*** Records for processing
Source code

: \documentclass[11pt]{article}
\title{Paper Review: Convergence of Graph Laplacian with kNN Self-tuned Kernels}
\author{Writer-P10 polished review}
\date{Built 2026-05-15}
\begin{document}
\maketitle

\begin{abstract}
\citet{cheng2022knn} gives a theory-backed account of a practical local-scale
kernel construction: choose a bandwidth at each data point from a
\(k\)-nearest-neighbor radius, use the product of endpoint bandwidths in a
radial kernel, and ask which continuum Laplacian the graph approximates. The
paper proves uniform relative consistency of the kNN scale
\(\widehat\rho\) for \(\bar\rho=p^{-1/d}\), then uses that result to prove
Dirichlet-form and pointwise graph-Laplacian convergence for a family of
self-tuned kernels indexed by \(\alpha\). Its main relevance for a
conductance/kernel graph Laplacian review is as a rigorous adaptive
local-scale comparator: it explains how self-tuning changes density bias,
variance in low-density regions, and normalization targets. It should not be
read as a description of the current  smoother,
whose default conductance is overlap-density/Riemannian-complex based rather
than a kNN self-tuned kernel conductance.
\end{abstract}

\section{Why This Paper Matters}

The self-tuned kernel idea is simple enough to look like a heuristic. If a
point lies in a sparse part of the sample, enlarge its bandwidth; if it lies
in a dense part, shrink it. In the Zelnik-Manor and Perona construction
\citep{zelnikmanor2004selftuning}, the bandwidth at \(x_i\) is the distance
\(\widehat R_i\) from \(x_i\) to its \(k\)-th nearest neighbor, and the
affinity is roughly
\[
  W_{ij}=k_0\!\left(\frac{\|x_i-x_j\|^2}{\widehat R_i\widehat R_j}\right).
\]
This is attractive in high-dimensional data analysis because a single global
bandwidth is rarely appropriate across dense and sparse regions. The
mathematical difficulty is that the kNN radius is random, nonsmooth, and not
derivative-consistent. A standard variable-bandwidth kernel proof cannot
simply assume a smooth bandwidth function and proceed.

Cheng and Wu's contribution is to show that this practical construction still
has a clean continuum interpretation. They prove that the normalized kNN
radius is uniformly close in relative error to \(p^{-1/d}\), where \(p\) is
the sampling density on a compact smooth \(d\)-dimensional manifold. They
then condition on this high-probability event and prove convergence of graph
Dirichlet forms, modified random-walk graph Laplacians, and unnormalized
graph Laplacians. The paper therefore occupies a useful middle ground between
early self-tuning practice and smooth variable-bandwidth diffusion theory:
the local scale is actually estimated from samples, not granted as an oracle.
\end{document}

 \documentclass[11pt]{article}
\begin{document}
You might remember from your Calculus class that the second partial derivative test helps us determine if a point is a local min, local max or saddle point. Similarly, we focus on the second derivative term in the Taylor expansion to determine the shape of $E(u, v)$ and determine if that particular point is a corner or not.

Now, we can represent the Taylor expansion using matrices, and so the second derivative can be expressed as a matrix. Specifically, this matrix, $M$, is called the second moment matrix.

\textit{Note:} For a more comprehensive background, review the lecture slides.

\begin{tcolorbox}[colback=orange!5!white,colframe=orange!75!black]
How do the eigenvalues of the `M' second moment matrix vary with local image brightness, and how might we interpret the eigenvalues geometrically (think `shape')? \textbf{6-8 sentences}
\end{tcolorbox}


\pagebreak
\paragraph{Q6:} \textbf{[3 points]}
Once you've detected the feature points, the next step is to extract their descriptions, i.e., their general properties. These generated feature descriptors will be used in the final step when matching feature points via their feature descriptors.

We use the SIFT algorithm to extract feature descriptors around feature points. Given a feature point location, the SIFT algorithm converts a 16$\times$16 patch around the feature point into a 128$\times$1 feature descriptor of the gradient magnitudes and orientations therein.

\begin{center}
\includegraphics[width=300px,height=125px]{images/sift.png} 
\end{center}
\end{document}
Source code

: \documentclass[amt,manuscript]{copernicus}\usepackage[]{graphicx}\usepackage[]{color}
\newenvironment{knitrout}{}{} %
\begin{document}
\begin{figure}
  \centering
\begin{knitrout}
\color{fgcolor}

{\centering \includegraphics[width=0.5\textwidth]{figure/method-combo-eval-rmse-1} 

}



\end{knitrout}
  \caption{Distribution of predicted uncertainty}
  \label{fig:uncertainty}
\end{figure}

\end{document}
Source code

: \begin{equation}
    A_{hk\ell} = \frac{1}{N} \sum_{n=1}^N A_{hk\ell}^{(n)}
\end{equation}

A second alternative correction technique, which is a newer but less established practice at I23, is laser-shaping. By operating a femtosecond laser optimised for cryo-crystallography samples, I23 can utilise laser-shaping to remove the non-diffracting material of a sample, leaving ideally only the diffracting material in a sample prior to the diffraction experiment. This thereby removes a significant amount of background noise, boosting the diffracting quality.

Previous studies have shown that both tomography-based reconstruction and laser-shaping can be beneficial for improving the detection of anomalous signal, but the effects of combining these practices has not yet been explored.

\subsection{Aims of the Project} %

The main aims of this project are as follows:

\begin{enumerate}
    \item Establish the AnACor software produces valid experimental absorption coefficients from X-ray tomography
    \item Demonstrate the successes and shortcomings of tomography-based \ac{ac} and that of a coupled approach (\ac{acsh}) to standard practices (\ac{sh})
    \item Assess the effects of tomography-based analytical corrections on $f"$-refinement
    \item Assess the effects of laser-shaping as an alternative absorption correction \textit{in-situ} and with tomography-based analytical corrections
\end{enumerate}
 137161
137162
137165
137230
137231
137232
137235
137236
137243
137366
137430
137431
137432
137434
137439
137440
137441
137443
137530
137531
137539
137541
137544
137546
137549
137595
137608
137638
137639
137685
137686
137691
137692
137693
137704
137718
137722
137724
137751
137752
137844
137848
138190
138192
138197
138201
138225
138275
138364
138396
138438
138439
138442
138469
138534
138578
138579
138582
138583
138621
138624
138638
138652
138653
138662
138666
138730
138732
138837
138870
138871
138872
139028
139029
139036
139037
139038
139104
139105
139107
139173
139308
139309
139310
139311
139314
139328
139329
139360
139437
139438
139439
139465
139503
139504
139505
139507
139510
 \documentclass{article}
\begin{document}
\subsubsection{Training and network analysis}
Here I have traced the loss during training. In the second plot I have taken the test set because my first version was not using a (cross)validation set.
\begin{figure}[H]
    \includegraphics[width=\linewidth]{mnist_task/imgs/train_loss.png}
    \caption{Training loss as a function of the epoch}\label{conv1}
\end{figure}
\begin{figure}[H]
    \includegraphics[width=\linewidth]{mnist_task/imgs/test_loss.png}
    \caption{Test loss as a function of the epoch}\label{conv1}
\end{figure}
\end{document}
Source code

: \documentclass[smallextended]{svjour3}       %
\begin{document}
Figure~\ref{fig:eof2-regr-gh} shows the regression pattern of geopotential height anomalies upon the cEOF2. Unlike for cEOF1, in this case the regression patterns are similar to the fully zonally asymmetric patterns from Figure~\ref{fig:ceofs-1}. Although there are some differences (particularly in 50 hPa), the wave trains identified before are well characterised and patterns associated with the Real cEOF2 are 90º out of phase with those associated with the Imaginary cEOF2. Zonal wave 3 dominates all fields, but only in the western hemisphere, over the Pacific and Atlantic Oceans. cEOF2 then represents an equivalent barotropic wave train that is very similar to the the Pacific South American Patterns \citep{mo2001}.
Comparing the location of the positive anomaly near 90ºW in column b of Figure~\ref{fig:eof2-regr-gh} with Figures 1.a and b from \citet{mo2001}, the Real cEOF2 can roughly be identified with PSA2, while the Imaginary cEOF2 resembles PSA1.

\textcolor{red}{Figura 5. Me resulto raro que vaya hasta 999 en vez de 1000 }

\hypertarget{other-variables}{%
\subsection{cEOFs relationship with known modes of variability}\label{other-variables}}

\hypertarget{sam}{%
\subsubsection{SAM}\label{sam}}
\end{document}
******
Work item:
Going through the data, count each line where the word "main" appears, and state only the total.

Task result:
2